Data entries
# # # # #
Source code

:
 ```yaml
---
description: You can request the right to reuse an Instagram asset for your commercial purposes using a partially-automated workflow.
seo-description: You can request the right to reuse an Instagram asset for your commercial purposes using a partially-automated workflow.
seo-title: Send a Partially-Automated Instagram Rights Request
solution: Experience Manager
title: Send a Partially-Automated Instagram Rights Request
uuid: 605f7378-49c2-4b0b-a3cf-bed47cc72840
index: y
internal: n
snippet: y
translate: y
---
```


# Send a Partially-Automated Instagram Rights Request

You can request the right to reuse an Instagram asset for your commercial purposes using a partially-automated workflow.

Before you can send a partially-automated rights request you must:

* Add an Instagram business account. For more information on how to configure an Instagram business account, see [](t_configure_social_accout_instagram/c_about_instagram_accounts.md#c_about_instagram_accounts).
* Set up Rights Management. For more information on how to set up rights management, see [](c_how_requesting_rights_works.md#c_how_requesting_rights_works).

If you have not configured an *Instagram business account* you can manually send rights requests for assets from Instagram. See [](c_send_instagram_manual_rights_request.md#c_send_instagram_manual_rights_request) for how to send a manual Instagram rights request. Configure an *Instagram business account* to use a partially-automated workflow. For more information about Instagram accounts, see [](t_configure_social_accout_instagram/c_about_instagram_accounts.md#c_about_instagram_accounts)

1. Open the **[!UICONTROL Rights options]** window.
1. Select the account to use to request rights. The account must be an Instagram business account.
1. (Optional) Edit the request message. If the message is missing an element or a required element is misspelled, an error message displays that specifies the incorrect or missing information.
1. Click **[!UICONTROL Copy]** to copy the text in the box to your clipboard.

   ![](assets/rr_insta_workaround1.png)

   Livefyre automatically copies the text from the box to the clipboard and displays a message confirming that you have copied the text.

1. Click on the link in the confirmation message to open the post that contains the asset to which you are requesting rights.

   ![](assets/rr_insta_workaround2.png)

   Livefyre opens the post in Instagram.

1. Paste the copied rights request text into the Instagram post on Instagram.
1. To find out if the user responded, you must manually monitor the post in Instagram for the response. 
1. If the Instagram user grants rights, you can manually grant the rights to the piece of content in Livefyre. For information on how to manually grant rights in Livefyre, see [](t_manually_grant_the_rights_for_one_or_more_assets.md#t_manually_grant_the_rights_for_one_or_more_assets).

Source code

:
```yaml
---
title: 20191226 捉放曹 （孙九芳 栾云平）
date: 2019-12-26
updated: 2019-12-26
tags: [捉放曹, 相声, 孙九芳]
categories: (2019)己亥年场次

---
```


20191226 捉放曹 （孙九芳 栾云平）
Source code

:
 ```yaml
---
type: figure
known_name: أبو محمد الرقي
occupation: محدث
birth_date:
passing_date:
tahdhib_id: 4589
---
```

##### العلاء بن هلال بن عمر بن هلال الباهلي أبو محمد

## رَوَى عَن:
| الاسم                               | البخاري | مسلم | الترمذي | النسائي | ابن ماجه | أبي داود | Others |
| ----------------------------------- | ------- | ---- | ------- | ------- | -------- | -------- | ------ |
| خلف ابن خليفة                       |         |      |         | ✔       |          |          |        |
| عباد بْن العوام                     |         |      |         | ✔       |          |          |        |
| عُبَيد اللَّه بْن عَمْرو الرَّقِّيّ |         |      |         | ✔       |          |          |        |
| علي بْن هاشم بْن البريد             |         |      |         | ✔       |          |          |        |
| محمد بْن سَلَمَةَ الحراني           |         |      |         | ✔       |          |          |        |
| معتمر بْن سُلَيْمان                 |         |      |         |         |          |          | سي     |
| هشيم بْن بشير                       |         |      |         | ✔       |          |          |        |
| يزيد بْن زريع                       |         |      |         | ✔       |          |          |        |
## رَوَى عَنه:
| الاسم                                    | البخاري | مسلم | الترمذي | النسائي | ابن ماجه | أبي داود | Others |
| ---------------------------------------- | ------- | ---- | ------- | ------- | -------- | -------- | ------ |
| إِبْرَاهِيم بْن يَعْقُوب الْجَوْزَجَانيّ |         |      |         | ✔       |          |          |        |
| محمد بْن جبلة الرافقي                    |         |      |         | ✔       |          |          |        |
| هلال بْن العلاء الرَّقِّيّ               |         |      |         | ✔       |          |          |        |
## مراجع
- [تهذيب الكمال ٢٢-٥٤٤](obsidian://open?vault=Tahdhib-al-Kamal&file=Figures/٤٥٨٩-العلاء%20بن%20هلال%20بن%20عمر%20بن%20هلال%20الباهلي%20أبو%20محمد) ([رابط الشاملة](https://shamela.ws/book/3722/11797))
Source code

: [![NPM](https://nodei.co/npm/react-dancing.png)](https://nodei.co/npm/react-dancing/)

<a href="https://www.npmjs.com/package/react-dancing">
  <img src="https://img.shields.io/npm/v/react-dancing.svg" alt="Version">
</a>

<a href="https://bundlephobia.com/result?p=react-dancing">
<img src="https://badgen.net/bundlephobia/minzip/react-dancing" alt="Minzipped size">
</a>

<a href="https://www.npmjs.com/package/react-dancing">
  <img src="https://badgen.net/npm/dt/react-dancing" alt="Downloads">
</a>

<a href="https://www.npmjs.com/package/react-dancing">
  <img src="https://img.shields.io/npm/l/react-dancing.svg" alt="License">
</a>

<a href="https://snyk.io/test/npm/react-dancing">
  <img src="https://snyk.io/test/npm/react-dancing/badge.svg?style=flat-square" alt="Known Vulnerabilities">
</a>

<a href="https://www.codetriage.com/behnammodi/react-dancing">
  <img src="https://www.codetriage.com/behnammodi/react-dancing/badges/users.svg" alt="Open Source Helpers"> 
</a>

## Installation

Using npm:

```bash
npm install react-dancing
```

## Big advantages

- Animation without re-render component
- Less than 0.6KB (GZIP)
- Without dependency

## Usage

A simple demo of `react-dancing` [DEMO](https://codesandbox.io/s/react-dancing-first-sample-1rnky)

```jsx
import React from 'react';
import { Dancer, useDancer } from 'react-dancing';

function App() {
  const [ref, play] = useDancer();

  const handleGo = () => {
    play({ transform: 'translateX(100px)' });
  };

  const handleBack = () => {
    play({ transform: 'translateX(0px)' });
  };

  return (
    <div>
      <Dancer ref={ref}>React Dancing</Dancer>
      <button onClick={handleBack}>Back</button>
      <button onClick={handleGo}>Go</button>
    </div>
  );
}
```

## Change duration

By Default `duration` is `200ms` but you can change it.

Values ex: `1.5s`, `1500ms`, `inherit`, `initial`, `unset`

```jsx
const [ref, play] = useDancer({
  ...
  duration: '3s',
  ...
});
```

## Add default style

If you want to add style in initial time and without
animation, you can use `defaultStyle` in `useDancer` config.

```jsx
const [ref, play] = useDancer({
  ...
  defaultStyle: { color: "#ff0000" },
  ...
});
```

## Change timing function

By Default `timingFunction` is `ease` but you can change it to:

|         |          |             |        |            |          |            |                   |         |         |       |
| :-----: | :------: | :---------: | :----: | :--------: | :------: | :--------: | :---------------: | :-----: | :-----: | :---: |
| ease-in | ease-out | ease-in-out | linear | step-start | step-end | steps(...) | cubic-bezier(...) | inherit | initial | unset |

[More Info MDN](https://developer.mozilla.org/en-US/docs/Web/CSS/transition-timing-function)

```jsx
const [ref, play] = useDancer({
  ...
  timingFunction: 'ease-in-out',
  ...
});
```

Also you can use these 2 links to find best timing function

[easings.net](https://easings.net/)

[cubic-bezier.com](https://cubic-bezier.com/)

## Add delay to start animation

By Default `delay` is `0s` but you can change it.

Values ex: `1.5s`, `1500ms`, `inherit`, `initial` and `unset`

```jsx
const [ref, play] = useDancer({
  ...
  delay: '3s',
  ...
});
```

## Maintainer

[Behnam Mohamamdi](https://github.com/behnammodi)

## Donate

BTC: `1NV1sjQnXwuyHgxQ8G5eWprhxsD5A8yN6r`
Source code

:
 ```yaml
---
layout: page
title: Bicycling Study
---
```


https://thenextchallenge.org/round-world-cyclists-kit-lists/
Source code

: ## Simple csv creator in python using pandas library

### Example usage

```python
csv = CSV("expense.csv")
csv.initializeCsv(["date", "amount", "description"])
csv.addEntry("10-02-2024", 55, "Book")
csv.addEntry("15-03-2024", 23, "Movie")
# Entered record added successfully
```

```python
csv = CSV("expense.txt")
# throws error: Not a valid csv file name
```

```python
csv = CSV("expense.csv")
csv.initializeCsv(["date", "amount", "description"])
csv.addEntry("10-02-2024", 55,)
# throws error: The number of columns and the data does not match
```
# # # # #
Task to carry out: I need exact copies of the lines from the one holding "https://thenextchallenge.org/round-world-cyclists-kit-lists/" through the end of the records above, and nothing beyond them.

Solution to the exercise:
https://thenextchallenge.org/round-world-cyclists-kit-lists/
Source code

: ## Simple csv creator in python using pandas library

### Example usage

```python
csv = CSV("expense.csv")
csv.initializeCsv(["date", "amount", "description"])
csv.addEntry("10-02-2024", 55, "Book")
csv.addEntry("15-03-2024", 23, "Movie")
# Entered record added successfully
```

```python
csv = CSV("expense.txt")
# throws error: Not a valid csv file name
```

```python
csv = CSV("expense.csv")
csv.initializeCsv(["date", "amount", "description"])
csv.addEntry("10-02-2024", 55,)
# throws error: The number of columns and the data does not match
```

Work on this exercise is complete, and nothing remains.